We cannot yet say whether such a time will ever come; for we are still only at the end of the Middle Ages so far as mental habits are concerned, not really at the beginning of a new era. Since even our atheistic philosophers, like Nietzsche and Bertrand Russell, are always taking up positions vis-àvis of the old Gods whom they imagine themselves to have discarded. Not merely Nietzcshe saying how could there be Gods and I not one of them? But less naïvely Bertrand Russell turning away from the sugary Eternities of other beliefs with a "I prefer the Eternities bitter, with such withering bitterness as gives the magnificent sense of Tragedy." Now I suspect that the bitter Eternities ministering toNietzsche's Amor Fati and to Bertrand Russell's Free Man's Worship are mere little private brews of their own making; and no more eternal, let alone eternally real, than the sugar and water and eau de fleur d'oranger which, as in the cut-glass caraffe and tumbler of old French bedrooms, Mankind has been careful to place (when it had leisure to procure them) alongside of its uneasy pillow.

But we should die without such ideals, bitter or sweet! Well! what is music for, from Bach and Mozart to Strauss, except to minister to these legitimate needs? Only do not pretend that it is the music of the Spheres performing like a Restaurant-band, for your sole satisfaction. Of all Idealism there is none more paltry than such treating of the Realities and Eternities as if they must fetch and carry for our Heart's Desire, however distinguished. And if there were Realities and Eternities thus interested in our persons and wishes, why surely, being so human and personal, they would laugh at us, even as we should in their place.

V

June-December, 1918.

But Idealism, as the world at present exists, does a good deal of practical, by no means æsthetic, fetching and carrying. And, I am asked, by others and by myself, what could possibly replace it from the utilitarian point of view? At present, nothing; since its production will continue a long time yet, like that of religion.

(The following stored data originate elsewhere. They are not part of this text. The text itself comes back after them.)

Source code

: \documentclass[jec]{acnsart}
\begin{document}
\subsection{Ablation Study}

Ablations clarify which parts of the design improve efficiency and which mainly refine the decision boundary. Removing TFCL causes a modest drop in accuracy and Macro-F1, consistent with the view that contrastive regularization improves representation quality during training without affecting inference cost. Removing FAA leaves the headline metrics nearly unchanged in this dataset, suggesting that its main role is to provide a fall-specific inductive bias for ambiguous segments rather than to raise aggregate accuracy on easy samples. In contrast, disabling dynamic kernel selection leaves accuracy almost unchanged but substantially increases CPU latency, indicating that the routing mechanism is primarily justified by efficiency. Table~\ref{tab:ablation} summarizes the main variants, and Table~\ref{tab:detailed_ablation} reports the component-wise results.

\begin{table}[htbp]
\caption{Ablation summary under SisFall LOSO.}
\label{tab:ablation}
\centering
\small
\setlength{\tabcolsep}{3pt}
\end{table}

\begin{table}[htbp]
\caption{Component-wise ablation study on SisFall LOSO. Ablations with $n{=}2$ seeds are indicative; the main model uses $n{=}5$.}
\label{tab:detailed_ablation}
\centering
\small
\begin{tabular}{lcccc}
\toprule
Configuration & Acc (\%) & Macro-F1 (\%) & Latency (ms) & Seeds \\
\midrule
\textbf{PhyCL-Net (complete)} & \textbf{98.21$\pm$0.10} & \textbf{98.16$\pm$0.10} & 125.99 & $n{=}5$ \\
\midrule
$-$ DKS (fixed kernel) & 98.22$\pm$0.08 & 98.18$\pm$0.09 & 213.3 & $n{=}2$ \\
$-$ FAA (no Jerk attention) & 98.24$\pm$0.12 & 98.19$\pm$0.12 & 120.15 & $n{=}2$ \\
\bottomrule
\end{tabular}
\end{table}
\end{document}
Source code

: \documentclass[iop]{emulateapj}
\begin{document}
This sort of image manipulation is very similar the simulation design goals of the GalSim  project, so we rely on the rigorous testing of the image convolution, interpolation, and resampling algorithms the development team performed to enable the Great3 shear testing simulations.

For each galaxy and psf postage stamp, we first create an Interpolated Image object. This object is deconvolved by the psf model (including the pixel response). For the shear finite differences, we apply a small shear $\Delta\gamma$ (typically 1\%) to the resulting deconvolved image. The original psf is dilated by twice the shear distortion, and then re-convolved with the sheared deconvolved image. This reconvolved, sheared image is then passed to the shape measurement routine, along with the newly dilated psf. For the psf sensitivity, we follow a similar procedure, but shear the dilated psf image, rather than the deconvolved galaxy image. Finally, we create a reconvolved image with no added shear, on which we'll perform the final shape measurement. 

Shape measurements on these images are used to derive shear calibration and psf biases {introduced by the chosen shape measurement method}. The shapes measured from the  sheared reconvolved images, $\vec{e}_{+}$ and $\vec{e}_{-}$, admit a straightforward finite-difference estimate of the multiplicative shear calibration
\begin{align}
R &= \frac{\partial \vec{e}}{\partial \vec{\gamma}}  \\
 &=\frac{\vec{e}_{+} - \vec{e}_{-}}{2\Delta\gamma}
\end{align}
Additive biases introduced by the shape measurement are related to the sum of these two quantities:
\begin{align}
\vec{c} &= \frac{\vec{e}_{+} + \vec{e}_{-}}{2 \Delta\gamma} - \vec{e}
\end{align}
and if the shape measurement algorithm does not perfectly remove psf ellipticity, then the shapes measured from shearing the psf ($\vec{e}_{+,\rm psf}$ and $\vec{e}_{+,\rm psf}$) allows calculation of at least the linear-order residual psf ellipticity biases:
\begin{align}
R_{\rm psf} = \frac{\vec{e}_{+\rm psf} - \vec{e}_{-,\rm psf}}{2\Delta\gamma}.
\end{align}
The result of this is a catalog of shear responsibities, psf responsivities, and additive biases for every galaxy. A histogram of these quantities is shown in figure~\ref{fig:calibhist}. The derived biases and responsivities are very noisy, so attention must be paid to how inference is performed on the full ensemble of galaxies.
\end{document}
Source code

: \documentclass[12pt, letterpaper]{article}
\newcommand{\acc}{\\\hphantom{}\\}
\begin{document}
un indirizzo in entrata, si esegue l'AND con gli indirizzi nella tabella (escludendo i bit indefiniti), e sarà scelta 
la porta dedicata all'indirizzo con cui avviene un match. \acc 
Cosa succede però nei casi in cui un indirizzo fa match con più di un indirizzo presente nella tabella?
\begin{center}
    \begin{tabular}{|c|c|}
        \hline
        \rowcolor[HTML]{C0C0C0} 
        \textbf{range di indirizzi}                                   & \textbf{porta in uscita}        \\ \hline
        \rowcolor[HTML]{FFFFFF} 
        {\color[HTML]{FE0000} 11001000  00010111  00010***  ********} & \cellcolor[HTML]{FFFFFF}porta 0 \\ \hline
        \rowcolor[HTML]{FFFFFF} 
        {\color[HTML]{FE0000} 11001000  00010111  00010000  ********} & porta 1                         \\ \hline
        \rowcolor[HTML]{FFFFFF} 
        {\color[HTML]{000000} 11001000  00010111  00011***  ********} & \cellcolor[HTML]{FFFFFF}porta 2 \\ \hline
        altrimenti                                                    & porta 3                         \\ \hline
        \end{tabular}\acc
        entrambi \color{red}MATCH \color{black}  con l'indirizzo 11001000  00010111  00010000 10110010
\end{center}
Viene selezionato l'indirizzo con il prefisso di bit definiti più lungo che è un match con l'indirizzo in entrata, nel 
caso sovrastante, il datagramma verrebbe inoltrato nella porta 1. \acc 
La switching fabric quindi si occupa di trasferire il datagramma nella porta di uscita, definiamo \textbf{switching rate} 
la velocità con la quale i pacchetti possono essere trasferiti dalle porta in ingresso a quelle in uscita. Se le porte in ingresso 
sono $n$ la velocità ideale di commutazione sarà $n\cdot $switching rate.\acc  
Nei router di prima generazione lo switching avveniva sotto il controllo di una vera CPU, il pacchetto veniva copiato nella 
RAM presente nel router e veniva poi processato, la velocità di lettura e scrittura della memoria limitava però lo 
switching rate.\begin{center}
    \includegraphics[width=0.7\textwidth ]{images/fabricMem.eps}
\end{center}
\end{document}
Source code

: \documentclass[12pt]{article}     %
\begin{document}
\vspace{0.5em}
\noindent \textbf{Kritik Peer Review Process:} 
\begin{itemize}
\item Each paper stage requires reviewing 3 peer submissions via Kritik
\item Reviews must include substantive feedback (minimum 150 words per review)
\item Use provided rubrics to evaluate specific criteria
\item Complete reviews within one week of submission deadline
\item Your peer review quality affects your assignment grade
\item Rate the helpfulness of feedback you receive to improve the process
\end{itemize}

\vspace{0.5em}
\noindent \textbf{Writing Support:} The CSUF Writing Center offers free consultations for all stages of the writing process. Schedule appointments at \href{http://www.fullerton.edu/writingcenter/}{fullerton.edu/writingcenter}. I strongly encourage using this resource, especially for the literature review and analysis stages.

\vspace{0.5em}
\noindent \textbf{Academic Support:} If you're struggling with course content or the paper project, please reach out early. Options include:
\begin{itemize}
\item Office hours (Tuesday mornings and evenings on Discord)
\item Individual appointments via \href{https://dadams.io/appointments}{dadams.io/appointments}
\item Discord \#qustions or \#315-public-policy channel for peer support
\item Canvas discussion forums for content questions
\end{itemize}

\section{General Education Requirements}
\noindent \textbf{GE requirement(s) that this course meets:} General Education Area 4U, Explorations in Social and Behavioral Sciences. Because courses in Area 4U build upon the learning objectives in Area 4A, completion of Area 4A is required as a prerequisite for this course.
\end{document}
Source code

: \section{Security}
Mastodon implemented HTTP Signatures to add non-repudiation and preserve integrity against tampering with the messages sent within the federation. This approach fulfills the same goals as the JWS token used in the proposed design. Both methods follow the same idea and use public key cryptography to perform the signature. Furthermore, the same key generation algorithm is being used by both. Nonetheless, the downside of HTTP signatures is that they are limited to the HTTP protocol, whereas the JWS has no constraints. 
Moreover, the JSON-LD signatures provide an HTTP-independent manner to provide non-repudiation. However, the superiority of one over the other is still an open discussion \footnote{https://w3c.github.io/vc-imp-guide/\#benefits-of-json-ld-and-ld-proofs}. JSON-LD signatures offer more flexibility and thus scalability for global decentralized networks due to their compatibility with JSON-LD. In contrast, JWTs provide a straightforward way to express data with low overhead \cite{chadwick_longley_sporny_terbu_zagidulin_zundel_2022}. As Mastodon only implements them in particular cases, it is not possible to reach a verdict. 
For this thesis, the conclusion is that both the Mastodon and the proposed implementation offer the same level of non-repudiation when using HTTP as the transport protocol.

But eventually, I cannot but hope, Idealism might transform (after handing its emotional appeal to art and poetry) into something very modest yet at the same time very imperious. Something, for which I can find no existing name, for even Duty is too sounding, and lacks also the imperative of personal preference. Something whose refusal should imply that the refuser is an imbecile or a cad; something which, short of being either, you or I must do, or oftener (since most commandments are negative) must refrain from doing. Not do, in the same sense as a decent child is taught not to spit, not slop its food upon the table, not grab its neighbour's bread, not spread its elbows, not drown other folk's voice or interrupt their speaking; briefly, not be a nuisance; and more partícularly not a grown-up and symbolical nuisance, like the ill-mannered beasts of every nationality who have converted Europe into the obscene refuse-heap, moral and material, now spread before us!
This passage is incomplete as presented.